Una investigación liderada por el Vall d'Hebron Institut de Recerca (Vhir) de Barcelona ha identificado un mecanismo por el cual el envejecimiento del corazón favorece la insuficiencia cardíaca, una de las principales causas de discapacidad, rehospitalización y muerte en personas mayores. El estudio, publicado en la revista Aging Cell, describe una "causa clave" que contribuye al deterioro cardíaco con el paso del tiempo.
La investigación, realizada en colaboración con las áreas de Enfermedades Cardiovasculares y de Epidemiología y Salud Pública del CIBER, el Centro Nacional de Investigaciones Cardiovasculares (CNIC) y la Universidad Thomas Jefferson de Filadelfia, se centró en el análisis de modelos animales que envejecen de forma natural, complementados con modelos celulares que simulan el envejecimiento. Los investigadores emplearon técnicas de microscopía de alta resolución y análisis proteómico masivo para examinar en detalle los cambios internos de las células cardíacas.

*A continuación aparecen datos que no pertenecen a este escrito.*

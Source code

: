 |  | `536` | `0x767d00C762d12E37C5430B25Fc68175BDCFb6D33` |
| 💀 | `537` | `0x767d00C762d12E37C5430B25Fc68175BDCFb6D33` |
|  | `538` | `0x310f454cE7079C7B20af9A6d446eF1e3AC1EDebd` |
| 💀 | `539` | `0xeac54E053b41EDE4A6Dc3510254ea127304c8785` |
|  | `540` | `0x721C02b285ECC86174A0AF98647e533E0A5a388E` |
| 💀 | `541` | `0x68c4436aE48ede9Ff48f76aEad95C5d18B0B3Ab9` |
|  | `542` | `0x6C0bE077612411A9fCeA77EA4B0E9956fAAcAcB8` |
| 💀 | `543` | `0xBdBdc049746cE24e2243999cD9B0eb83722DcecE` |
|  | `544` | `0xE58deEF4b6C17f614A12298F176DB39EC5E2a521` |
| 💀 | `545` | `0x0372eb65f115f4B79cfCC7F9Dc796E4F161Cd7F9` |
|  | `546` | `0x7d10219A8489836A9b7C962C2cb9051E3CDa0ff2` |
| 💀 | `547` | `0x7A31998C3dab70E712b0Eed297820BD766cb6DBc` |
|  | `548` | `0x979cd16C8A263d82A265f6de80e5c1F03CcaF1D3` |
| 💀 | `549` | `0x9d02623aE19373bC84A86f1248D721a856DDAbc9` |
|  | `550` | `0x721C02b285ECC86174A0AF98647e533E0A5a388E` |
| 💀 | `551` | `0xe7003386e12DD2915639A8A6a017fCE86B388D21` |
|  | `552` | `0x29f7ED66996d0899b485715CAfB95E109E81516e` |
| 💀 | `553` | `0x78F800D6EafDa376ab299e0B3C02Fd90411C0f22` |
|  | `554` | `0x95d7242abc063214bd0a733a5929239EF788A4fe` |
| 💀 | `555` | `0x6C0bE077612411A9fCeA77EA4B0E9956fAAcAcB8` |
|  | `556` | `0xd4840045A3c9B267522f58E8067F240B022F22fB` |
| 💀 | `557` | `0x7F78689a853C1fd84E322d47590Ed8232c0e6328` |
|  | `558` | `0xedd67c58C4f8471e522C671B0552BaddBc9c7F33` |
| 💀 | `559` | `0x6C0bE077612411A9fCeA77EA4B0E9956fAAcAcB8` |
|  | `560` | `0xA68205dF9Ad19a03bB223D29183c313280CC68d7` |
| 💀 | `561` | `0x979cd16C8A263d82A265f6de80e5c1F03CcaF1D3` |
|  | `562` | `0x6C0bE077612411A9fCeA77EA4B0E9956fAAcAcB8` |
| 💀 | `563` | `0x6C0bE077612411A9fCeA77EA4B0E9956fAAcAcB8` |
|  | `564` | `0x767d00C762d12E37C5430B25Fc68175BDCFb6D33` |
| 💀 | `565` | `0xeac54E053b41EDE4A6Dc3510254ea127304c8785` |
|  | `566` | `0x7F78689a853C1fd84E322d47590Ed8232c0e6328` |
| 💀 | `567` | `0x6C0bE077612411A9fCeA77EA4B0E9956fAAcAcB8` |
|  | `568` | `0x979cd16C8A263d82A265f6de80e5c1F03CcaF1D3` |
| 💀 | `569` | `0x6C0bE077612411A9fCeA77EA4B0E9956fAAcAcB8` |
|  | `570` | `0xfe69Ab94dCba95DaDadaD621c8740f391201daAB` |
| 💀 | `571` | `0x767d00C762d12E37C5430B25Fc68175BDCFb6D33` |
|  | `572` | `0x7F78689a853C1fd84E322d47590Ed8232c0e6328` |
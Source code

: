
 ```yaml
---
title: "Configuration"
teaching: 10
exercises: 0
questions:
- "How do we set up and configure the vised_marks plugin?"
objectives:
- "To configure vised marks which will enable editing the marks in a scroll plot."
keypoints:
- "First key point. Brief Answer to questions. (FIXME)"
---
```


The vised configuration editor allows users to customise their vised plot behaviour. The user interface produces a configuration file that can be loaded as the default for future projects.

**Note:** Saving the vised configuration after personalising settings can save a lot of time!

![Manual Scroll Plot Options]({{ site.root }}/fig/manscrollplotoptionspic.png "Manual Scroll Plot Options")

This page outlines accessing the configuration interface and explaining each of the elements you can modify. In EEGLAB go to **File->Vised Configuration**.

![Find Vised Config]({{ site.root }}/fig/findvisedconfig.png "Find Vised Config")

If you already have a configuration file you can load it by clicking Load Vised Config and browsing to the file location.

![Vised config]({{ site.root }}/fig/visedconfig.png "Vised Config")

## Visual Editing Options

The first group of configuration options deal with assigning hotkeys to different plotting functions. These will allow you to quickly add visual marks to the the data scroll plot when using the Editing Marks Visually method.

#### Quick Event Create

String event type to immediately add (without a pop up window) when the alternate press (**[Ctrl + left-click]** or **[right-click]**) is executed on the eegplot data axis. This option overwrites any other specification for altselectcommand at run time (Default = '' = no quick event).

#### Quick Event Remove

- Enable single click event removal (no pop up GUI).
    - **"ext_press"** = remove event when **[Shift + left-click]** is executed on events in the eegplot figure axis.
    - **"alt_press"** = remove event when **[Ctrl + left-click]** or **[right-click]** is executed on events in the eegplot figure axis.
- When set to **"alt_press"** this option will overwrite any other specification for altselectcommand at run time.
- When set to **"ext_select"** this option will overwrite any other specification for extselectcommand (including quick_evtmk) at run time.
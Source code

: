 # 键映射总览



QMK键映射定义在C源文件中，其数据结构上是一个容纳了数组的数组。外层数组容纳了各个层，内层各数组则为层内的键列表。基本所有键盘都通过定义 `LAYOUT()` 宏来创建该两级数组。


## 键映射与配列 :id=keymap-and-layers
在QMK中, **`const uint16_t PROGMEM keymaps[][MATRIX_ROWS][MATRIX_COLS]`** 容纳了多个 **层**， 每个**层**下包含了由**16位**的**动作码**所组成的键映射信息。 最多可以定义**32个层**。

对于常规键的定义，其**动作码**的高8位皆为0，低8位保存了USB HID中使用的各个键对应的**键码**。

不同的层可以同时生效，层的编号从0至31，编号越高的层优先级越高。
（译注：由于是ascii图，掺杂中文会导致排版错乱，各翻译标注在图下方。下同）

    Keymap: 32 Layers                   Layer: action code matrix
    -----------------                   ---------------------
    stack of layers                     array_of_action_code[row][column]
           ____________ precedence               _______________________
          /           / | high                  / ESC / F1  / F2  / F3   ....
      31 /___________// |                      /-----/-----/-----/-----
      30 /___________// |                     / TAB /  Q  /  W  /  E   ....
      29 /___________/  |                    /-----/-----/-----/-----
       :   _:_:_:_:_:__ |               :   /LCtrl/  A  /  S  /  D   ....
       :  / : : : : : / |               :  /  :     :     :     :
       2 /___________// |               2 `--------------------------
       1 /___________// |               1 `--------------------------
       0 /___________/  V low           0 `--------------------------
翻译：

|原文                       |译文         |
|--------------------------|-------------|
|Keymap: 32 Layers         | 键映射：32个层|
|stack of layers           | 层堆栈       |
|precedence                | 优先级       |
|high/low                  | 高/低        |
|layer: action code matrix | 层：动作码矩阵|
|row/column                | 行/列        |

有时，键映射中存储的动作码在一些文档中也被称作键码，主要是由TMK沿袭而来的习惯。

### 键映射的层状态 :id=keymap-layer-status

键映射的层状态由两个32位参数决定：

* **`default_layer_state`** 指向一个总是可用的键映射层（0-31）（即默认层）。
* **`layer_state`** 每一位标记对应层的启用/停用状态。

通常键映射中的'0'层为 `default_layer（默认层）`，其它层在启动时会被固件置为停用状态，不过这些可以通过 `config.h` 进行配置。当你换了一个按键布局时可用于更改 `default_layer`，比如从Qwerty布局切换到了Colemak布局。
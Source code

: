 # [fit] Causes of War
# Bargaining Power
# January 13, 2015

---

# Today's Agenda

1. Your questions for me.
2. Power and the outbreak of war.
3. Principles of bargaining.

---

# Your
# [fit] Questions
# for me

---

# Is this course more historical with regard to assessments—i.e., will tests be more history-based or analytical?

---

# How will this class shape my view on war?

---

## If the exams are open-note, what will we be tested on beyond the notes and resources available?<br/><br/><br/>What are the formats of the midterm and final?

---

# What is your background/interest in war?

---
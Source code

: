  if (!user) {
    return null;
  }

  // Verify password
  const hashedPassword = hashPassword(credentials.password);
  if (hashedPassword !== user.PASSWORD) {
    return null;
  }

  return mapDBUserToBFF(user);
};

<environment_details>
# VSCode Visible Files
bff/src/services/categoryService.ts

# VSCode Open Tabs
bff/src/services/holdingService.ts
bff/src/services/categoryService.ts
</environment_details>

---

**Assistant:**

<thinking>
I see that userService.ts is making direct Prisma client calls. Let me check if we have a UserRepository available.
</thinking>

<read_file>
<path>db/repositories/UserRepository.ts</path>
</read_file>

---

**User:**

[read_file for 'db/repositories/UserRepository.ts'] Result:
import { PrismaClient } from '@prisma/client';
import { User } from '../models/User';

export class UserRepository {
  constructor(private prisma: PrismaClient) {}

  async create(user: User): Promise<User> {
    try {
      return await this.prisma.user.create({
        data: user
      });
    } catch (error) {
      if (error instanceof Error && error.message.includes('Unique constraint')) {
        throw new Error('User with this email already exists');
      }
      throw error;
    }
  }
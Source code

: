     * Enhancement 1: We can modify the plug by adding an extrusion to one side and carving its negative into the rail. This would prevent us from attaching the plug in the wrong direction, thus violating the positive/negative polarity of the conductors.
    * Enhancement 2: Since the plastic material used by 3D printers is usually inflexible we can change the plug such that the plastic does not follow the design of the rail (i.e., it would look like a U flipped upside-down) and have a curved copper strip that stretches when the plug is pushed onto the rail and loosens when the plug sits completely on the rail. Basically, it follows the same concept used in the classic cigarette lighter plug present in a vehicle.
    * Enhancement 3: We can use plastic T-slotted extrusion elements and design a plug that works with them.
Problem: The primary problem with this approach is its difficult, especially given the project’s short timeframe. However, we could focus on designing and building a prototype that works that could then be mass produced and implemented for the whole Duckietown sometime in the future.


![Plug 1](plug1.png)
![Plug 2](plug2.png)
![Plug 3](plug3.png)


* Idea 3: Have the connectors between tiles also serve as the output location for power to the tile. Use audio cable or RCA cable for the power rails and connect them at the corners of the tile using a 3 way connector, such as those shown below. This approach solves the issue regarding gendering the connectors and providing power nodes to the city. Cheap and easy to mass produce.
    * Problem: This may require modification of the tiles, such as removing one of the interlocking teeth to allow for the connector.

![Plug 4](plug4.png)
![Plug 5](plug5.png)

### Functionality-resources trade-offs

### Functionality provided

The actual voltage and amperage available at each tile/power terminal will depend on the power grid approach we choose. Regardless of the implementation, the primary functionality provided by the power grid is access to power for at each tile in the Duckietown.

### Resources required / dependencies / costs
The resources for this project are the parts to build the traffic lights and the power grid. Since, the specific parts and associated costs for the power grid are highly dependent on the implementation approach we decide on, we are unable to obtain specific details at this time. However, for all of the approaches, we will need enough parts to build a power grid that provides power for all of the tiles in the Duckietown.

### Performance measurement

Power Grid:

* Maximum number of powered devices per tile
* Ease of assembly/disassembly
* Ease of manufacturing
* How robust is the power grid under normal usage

El equipo de investigación ha identificado el papel fundamental de los productos de glicación avanzada (AGE) en las mitocondrias, los orgánulos celulares responsables de la producción de energía. Los AGE son compuestos químicos que se forman como resultado del metabolismo y, a medida que se acumulan en las mitocondrias, disminuyen su eficiencia energética. Esta reducción de la eficiencia desencadena una cascada de eventos que afectan negativamente la función cardíaca.
El daño químico causado por los AGE no se limita a las mitocondrias. También impacta en los lisosomas, orgánulos encargados de eliminar los componentes celulares dañados. Esta afectación provoca una alteración progresiva del sistema de reciclaje celular, lo que lleva a la acumulación de residuos dentro de las células cardíacas. La persistencia de este estrés celular induce a una parte de los cardiomiocitos, las células musculares del corazón, a entrar en un estado de senescencia.
La senescencia celular es una transformación en la que las células sobreviven, pero pierden su función normal. Según explica la investigadora principal, Marisol Ruiz-Meana, "Estas células, aunque no mueren, desarrollan cambios estructurales y funcionales importantes y adoptan un perfil proinflamatorio que se propaga localmente y contribuye al deterioro del corazón". Este proceso inflamatorio crónico agrava aún más el daño cardíaco y acelera la progresión hacia la insuficiencia cardíaca.
Los hallazgos de esta investigación abren nuevas vías para el desarrollo de estrategias preventivas y terapéuticas dirigidas a retrasar o incluso prevenir la insuficiencia cardíaca asociada al envejecimiento. En particular, los investigadores sugieren que intervenir en los mecanismos que generan AGE o restaurar la actividad digestiva de los lisosomas podrían ser enfoques terapéuticos prometedores.
Ruiz-Meana enfatiza que la identificación de este mecanismo "permite entender mejor cómo el envejecimiento favorece el inicio de una insuficiencia cardíaca y abre nuevas oportunidades para desarrollar terapias dirigidas a proteger el corazón". La comprensión de los procesos moleculares que subyacen al envejecimiento cardíaco es crucial para diseñar intervenciones efectivas que mejoren la salud cardiovascular en la población de edad avanzada.
El estudio destaca la importancia de abordar los factores de riesgo asociados al envejecimiento, como la acumulación de AGE, para mantener la salud del corazón a lo largo de la vida. Si bien aún se necesitan más investigaciones para traducir estos hallazgos en aplicaciones clínicas, los resultados obtenidos representan un avance significativo en la comprensión de la fisiopatología de la insuficiencia cardíaca relacionada con la edad.
La investigación del Vhir, en colaboración con instituciones de renombre a nivel nacional e internacional, subraya el compromiso de la comunidad científica con la búsqueda de soluciones innovadoras para los desafíos que plantea el envejecimiento de la población y el aumento de la prevalencia de enfermedades crónicas como la insuficiencia cardíaca. Los resultados de este estudio ofrecen una base sólida para futuras investigaciones que podrían conducir al desarrollo de terapias más efectivas y personalizadas para proteger la salud cardiovascular en la edad adulta.